Enter the water temperature at time $t = 0\,\text{s}$ into Table 2.1.
Before each temperature reading is taken, the student stirs the water in the beaker carefully. Explain why.
Calculate the average cooling rate $C_1$ of the water during the first $90\,\text{s}$ of the experiment. Use the values in Table 2.1 and the equation $C_1 = \frac{\theta_0 - \theta_{90}}{t}$, where $\theta_0$ is the temperature at $0\,\text{s}$, $\theta_{90}$ is the temperature at $90\,\text{s}$ and $t$ is $90\,\text{s}$. Give the unit for $C_1$.

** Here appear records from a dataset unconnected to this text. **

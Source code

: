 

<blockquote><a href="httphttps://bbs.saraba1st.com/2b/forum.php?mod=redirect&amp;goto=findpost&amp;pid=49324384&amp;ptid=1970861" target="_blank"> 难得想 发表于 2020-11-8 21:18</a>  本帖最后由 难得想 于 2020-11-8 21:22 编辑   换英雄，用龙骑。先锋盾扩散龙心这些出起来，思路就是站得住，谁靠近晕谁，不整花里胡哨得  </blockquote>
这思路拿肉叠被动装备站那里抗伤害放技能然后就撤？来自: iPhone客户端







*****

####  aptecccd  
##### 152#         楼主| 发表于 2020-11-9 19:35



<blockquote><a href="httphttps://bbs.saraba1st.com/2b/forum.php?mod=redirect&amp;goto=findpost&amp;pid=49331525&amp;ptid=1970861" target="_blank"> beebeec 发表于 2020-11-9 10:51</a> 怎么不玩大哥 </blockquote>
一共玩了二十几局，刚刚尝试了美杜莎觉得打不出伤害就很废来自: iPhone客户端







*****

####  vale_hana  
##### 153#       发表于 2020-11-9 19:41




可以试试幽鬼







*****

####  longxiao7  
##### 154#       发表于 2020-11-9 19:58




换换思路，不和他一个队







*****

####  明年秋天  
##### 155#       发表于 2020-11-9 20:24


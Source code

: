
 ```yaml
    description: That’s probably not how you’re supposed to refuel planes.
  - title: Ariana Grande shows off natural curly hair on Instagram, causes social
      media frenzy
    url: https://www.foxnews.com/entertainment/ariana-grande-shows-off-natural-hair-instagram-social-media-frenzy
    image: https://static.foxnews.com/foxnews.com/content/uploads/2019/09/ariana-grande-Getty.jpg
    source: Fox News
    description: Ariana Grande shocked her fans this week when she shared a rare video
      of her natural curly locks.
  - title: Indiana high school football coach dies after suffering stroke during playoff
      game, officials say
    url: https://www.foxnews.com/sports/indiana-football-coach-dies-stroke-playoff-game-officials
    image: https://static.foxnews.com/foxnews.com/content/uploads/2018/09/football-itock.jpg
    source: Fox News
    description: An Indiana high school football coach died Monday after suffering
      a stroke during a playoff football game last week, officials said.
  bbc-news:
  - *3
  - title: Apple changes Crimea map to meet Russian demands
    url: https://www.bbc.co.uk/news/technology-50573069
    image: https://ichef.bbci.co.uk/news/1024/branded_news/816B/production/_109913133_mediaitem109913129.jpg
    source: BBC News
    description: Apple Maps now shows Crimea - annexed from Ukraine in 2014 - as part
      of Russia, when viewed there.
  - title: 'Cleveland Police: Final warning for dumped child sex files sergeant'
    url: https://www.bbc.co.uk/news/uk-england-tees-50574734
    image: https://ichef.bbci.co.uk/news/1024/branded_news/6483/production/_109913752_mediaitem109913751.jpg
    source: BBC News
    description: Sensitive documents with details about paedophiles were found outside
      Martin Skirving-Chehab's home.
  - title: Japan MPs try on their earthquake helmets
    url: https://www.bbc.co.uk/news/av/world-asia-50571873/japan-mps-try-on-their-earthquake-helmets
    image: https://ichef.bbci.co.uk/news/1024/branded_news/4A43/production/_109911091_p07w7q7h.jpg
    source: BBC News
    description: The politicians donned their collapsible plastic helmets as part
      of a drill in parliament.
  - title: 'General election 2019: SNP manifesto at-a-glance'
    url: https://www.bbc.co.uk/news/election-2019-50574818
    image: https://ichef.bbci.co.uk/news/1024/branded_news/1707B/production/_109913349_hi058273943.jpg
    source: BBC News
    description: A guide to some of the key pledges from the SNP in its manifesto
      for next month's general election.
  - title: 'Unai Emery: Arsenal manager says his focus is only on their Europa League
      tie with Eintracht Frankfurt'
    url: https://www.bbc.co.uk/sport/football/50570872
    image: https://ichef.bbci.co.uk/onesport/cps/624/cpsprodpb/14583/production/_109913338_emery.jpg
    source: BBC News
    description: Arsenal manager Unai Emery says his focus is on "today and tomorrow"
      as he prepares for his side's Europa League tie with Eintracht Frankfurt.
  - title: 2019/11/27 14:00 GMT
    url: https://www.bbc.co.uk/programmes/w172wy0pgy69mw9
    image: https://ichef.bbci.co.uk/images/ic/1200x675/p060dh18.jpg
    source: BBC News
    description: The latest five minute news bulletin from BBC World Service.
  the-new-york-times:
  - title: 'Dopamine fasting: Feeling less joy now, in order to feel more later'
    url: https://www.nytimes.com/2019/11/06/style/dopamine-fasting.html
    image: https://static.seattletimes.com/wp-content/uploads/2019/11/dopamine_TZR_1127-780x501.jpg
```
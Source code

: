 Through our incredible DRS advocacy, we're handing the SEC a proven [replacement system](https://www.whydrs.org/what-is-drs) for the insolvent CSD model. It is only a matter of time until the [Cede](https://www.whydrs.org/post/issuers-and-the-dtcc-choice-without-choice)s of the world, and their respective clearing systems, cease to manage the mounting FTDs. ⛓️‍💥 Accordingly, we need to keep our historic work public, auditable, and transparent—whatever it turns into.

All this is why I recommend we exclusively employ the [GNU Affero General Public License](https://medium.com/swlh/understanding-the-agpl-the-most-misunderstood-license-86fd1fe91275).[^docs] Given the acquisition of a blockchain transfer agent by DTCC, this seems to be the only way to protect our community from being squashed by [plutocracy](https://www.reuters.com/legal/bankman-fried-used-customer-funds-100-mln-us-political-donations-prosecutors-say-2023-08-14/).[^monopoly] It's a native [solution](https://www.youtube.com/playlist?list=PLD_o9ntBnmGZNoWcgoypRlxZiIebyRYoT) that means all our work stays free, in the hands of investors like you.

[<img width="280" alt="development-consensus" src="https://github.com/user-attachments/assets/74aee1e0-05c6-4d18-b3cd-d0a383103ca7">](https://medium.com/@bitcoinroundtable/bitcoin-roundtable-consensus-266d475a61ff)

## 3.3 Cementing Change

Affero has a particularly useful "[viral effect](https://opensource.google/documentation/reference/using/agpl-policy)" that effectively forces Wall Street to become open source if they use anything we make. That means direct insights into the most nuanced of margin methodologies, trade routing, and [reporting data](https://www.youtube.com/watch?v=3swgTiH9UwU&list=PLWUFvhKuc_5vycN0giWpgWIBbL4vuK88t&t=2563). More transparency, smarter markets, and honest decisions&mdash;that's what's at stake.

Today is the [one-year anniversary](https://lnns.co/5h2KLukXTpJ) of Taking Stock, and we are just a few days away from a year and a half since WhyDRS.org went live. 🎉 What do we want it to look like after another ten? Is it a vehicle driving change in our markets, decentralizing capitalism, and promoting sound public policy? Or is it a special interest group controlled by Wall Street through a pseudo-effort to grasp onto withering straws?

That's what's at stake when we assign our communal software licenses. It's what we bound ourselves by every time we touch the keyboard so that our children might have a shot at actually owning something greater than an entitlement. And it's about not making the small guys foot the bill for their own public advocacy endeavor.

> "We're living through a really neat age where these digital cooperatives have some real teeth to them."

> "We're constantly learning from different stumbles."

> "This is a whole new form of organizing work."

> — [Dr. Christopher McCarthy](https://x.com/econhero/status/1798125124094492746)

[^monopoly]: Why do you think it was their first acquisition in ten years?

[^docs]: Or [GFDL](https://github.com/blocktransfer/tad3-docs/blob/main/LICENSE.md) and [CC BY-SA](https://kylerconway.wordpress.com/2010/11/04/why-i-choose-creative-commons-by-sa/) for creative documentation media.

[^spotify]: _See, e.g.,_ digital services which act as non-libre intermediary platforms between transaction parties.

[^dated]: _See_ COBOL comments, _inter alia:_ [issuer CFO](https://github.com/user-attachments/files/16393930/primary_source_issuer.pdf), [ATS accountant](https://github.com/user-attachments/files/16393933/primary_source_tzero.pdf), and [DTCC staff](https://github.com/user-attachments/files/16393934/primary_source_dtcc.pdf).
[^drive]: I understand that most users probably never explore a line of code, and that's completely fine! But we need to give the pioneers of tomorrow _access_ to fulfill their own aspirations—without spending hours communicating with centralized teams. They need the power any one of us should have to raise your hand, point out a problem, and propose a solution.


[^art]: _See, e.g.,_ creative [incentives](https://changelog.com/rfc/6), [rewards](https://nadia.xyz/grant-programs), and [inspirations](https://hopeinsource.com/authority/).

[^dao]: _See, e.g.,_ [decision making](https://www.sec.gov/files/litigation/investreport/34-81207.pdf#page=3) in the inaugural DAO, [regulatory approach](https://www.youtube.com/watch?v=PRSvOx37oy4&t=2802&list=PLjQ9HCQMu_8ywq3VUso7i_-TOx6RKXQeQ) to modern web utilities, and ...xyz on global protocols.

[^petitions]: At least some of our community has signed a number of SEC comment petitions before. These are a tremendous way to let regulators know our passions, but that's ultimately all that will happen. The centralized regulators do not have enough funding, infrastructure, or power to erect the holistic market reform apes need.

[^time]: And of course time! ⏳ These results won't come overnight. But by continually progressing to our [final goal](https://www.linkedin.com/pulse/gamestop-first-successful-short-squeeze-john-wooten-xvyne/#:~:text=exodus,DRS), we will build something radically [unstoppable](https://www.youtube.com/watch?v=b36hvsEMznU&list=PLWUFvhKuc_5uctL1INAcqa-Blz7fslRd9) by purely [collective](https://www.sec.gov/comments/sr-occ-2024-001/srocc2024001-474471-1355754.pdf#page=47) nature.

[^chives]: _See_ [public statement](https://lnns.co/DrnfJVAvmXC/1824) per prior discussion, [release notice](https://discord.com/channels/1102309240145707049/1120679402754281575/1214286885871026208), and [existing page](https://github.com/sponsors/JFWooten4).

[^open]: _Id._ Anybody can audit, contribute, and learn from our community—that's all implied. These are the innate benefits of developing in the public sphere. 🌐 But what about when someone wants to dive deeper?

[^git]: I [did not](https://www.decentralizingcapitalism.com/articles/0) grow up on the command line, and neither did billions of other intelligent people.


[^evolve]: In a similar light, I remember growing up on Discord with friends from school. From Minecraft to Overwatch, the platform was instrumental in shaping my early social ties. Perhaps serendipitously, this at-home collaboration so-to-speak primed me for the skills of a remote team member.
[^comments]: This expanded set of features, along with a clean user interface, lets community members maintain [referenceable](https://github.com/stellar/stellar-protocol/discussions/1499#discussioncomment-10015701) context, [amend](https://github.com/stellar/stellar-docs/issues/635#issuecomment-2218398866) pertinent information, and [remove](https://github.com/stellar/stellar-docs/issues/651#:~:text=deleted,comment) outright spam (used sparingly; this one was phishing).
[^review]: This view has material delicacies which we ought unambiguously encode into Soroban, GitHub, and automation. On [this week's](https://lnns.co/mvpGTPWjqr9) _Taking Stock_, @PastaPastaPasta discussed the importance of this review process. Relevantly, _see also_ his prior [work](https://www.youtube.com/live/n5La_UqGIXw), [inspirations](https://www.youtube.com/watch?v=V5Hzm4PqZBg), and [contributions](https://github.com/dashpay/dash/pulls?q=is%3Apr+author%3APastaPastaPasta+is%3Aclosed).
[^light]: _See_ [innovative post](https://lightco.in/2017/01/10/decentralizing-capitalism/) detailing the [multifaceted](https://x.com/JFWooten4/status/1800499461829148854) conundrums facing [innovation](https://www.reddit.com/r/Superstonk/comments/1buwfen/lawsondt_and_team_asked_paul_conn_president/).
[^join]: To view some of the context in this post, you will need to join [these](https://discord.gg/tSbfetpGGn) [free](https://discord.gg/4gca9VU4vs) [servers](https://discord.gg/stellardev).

Calculate the average cooling rate $C_2$ of the water during the last $90\,\text{s}$ of the experiment. Use the equation $C_2 = \frac{\theta_{150} - \theta_{240}}{t}$, where $t$ is $90\,\text{s}$.
Compare your values of $C_1$ and $C_2$. Explain any difference between these values.
Calculate the average cooling rate $C_3$ of the hot water for the $90\,\text{s}$. Use the readings in Table 2.2 and the equation $C_3 = \frac{\theta_0 - \theta_{90}}{t}$.
Describe how $C_3$ differs from $C_1$. Explain your answer.
The recorded readings show that this experiment is not a valid comparison of $C_1$ and $C_3$. Using the results shown in Table 2.1 and Table 2.2, explain why this comparison is not valid.
State one other variable that ought to be kept constant to make a valid comparison.